Parece-me que, na reorganização simbólica do catimbó com umbanda,
essa possuidora de uma falange específica de Pretos-velhos que atendiam
consultas, os velhos Mestres negros catimbozeiros foram alocados na linha dos
Pretos-velhos, passando a ser chamados assim, sem, contudo, deixar de exercer
a maestria que possuíam se juntando aos Pretos trazidos pelo culto da
umbanda.
Os(as) Pretos(as)-velhos(as) são espíritos de
negros escravos que padeceram muito durante o período da escravidão,
associados à compreensão, bondade e humildade, trabalhando para consolar os
aflitos, reanimar os fracos, valorizando o sofrimento humano como força
transformadora, através da resignação e da coragem para enfrentar a dor e o
sofrimento. Nesse QUALIT@S Revista Eletrônica.ISSN 1677-4280 V7.n.1. Ano 2008
sentido, praticam a caridade, rezam muito,
apresentando-se com um rosário pendurado no pescoço. Além dessas virtudes, os
Pretos são bastante identificados com temidos curandeiros e quimbandeiros,
praticantes de processos de bruxarias e magias, possuidores de muita
sabedoria oculta.
Os
preto-velho são pessoas velha, de cativeiro, aquelas pessoas antigas que
foram acorrentados, né? que foram do tempo dos escravo, que naquele tempo já
tinha já bruxaria, naquele tempo. E já trabalhavam fazendo bruxaria. Então
são aqueles povo, aquele povo que morreu e que incorpora na gente. Gente,
aquelas pessoas de cativeiro (Jonas, Bayeux/PB).

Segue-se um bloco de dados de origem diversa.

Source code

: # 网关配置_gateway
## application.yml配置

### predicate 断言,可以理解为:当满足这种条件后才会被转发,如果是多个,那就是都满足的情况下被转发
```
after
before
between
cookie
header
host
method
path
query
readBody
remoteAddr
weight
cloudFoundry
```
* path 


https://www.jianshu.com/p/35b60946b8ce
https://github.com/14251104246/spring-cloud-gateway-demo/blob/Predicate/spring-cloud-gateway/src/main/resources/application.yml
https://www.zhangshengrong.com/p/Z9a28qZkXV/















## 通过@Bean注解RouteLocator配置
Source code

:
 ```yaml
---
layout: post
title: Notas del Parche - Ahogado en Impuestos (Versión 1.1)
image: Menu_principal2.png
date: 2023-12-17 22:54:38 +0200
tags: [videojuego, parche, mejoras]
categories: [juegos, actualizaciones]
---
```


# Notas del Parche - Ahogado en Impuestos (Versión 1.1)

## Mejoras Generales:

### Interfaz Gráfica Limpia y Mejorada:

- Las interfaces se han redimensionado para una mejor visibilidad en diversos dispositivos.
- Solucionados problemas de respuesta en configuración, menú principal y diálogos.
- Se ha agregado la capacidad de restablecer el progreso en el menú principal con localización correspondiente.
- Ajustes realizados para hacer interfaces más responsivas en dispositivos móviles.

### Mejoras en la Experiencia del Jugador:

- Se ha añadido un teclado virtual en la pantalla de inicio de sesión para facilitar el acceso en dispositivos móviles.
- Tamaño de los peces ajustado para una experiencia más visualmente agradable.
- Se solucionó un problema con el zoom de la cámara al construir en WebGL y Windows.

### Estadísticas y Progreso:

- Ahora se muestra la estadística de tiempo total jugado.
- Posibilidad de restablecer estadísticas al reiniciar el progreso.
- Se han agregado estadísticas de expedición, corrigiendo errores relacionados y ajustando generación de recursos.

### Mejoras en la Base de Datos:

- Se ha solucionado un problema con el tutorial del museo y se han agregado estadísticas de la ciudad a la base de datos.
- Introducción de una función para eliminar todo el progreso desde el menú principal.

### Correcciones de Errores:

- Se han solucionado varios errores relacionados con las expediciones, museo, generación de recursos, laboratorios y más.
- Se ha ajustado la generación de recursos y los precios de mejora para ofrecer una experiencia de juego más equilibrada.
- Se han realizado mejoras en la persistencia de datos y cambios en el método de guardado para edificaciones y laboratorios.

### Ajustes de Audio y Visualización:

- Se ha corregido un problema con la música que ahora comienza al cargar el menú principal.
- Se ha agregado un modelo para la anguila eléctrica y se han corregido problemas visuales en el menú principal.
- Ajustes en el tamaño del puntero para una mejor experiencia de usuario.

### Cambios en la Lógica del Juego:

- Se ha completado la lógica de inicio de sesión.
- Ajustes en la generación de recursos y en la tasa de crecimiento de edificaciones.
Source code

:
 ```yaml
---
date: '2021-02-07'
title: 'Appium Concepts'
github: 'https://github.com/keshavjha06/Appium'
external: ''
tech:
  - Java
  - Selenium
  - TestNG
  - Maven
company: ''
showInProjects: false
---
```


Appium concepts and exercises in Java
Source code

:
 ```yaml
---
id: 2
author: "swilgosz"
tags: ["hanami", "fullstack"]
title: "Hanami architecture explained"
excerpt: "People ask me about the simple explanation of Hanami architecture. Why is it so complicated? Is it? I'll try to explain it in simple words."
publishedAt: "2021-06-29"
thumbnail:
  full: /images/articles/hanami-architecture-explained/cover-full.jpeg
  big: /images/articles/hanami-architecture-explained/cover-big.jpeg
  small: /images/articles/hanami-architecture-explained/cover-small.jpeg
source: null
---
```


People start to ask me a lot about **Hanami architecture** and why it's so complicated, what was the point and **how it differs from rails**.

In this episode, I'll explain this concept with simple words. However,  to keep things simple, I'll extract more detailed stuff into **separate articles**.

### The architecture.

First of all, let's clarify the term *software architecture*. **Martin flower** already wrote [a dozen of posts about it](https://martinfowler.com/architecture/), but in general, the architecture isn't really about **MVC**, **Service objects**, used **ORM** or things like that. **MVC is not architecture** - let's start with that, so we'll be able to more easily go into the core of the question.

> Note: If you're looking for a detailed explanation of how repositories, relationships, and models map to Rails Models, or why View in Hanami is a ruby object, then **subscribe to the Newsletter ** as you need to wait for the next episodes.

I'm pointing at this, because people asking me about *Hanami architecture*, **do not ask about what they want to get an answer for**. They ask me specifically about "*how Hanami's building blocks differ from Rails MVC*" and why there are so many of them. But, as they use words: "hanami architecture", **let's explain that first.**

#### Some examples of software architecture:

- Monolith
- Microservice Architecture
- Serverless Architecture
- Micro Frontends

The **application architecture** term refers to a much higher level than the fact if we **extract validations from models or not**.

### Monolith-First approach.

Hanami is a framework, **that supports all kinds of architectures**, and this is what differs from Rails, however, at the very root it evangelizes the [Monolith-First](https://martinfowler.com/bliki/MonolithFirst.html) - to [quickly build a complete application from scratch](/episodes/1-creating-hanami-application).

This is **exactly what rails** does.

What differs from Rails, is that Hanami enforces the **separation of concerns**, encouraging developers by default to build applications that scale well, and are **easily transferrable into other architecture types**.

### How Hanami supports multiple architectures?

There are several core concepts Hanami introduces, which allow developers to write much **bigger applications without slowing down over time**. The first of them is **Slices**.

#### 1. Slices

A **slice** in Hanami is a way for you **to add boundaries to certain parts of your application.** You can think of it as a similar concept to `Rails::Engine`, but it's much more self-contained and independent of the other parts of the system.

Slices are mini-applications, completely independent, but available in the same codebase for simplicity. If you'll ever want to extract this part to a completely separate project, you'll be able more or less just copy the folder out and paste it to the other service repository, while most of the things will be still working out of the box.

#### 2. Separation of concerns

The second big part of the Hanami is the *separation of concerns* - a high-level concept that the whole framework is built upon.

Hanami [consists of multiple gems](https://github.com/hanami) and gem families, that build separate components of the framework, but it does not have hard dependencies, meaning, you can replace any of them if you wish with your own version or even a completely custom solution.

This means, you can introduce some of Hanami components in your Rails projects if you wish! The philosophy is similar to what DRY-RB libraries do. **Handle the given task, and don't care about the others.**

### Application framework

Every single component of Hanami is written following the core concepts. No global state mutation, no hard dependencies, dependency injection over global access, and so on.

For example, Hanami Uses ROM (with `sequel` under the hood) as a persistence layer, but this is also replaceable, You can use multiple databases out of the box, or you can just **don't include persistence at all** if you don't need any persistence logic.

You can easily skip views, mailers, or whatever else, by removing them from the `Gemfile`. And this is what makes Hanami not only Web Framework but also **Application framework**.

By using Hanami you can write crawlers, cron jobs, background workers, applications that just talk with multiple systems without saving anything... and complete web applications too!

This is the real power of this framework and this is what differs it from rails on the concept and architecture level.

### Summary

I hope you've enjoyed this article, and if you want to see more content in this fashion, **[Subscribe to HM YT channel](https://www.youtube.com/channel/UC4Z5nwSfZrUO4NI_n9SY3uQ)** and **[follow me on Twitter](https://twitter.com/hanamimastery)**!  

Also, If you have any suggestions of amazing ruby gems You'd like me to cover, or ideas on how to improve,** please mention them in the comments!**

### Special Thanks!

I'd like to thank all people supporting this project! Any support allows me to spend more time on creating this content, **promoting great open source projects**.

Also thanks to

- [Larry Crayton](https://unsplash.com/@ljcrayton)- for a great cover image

A reorganização das entidades da umbanda nas atuais linhas da
jurema, compostas de Caboclo e Índio (povo da mata), Mestre e Preto-velho,
não se restringe somente aos Caboclos, Boiadeiros, Ciganos e Exus que foram
reagrupados como Mestre, conforme já demonstramos. Nessa mesma direção, os
Baianos passaram a fazer parte da linha dos Pretos-velhos, entendendo-se que
as entidades Baianos são ex-babalaôs e ex- pais-de-santo que morrerem na
Bahia e ‘arreiam’ (se incorporam) na linha de jurema.
Conforme
se pode constatar nas análises anteriores, a matriz original indígena
manteve-se fortalecida, expressa sobretudo nas entidades espirituais da
jurema, as quais são as mais procuradas pelos clientes e adeptos para os
atendimentos de consultas, prerrogativa atribuída especialmente aos Mestres e
Pretos-Velhos. No processo de reorganização sincrética entre as entidades da
jurema, da umbanda e do candomblé, vemos o movimento em direção de
fortalecimento da chamada linha da jurema, na medida em que as entidades do
panteão das duas últimas religiosidades (umbanda e candomblé) foram
resignificadas para serem agrupadas em torno da dogmática juremeira.